La legge 328/00 avvia una sorta di passaggio da una concezione particolaristica dell’assistenza sociale ad una universalistica rivolta a tutti i cittadini.
- profilo soggettivo, dove si trova una complessa interazione tra tutti i soggetti coinvolti,pubblici o privati.
Alla base di questa interazione si pongono il principio di decentramento amministrativo e dell’autonomia locale previsto nell’art 5 cost, dalla legge 59/97, 142/90, dlgs 267/00 o anche Testo Unico delle autonomie locali.
La legge dopo aver elencato i principi generali, richiama tutti i soggetti della comunità ad esercitare diritti e doveri di solidarietà secondo il principio di sussidarietà in una logica di integrazione-cooperazione, infatti la programmazione e l’organizzazione compete al pubblico ma lui non è solo, bensì coinvolge gli organismi e i soggetti della solidarietà sociale, quindi c’è il riconoscimento di una comunità,come sede di mediazione tra bisogni e risposte, pronta ad affidarsi se necessario a diversi livelli, fino ad arrivare allo Stato.
La legge 328 concretizza un nuovo sistema di Welfare mix con un’accentuazione alle titolarità pubbliche ma anche al ruolo del comune,tuttavia la nuova legge è stata già in procinto di tramontare,poiché quasi in contemporanea venne riformato il titolo V della Costituzione,dove si trova l’art 117, che è alla base della legge quadro, quindi questo poteva compromettere il fine ultimo della novella legge.
Nella formulazione iniziale l’art 117 prescriveva alle regioni, per alcune materie tra cui socio-assistenziale, di emanare norme nei limiti della legge dello Stato; con la modifica del titolo V (norma costituzionale 3/01) lo stato ha ceduto alle regioni come materia esclusiva,tra le altre, l’assistenza e i servizi sociali, quindi gli enti emanano norme non + sotto i limiti di legge dello Stato, pertanto la 328 non vincola + le regioni.
In ogni caso non tutte le disposizioni della 328 vengono messe in discussione,poiché il nuovo art 117 lascia tra le materie esclusive dello stato la determinazione dei livelli essenziali di prestazione.

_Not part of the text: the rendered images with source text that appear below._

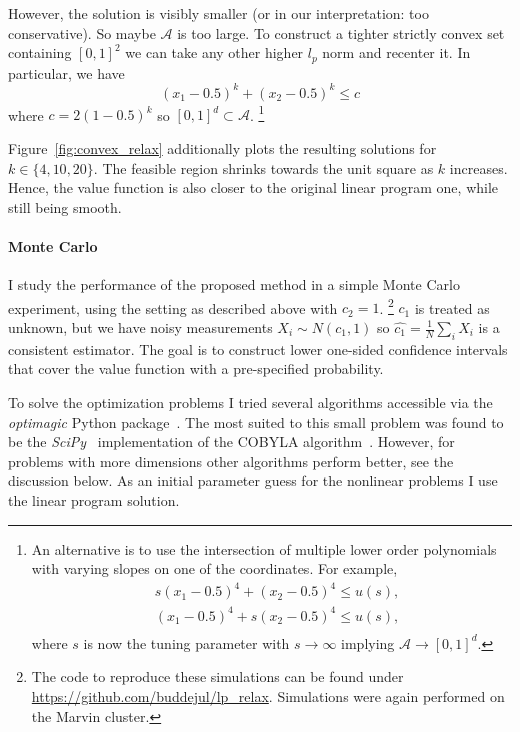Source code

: \documentclass[12pt,a4paper,english]{article} %
\numberwithin{equation}{section}
\theoremstyle{definition}
\theoremstyle{remark}
\theoremstyle{plain}
\begin{document}
However, the solution is visibly smaller (or in our interpretation: too conservative).
So maybe $\mathcal{A}$ is too large.
To construct a tighter strictly convex set containing $[0,1]^2$ we can take any other higher $l_p$ norm and recenter it.
In particular, we have
\begin{equation*}
	(x_1-0.5)^k + (x_2-0.5)^k \leq c
\end{equation*}
where $c = 2(1-0.5)^k$ so $[0,1]^d \subset \mathcal{A}$.
\footnote{An alternative is to use the intersection of multiple lower order polynomials with varying slopes on one of the coordinates. For example,
\begin{align}
	& s(x_1 - 0.5)^4 + (x_2 - 0.5)^4 \leq u(s), \\
	& (x_1 - 0.5)^4 + s(x_2 - 0.5)^4 \leq u(s), \\
\end{align}
where $s$ is now the tuning parameter with $s\to\infty$ implying $\mathcal{A} \to [0,1]^d$.}

Figure~\ref{fig:convex_relax} additionally plots the resulting solutions for $k\in\{4, 10, 20\}$.
The feasible region shrinks towards the unit square as $k$ increases.
Hence, the value function is also closer to the original linear program one, while still being smooth.

\paragraph{Monte Carlo}
I study the performance of the proposed method in a simple Monte Carlo experiment, using the setting as described above with $c_2=1$.
\footnote{The code to reproduce these simulations can be found under \url{https://github.com/buddejul/lp_relax}.
Simulations were again performed on the Marvin cluster.}
$c_1$ is treated as unknown, but we have noisy measurements $X_i \sim N(c_1, 1)$ so $\hat{c_1} = \frac{1}{N}\sum_i X_i$ is a consistent estimator.
The goal is to construct lower one-sided confidence intervals that cover the value function with a pre-specified probability.

To solve the optimization problems I tried several algorithms accessible via the \textit{optimagic} Python package~\citep{Gabler2024}.
The most suited to this small problem was found to be the \textit{SciPy}~\citep{scipy} implementation of the COBYLA algorithm~\citep{cobyla_powell1994direct}.
However, for problems with more dimensions other algorithms perform better, see the discussion below.
As an initial parameter guess for the nonlinear problems I use the linear program solution.
\end{document}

Ulteriore aspetto da dover analizzare riguarda la distribuzione dei fondi perequativi previsti dall art 119, i quali vengono affidati dallo Stato, ma questo mette in risalto il rischio che tale funzione potrà compensare le differenziazioni regionali, però ci sono stati revisioni che hanno determinato una riduzione negli stanziamenti dei bilanci regionali e locali a favore dei servizi sociali.
In ogni caso il modello di welfare mix delineato dalla 328 dovrebbe rimanere intatto, ma molte regioni in previsione della riduzione di risorse finanziare potrebbero affidare l’erogazione dei servizi sociali a soggetti del terzo settore o privati e questo implicherebbe una notevole differenziazione tra le diverse regioni.
Ovviamente va sottolineato che la riforma del titolo V ha comunque i suo aspetti positivi, in termini di autonomia e opportunità di autogoverno, tutto ciò fa subentrare la logica di competizione tra territori per approvvigionarsi delle risorse,quindi questo richiede una grande responsabilità e competenza da parte delle dirigenze locali e regionali.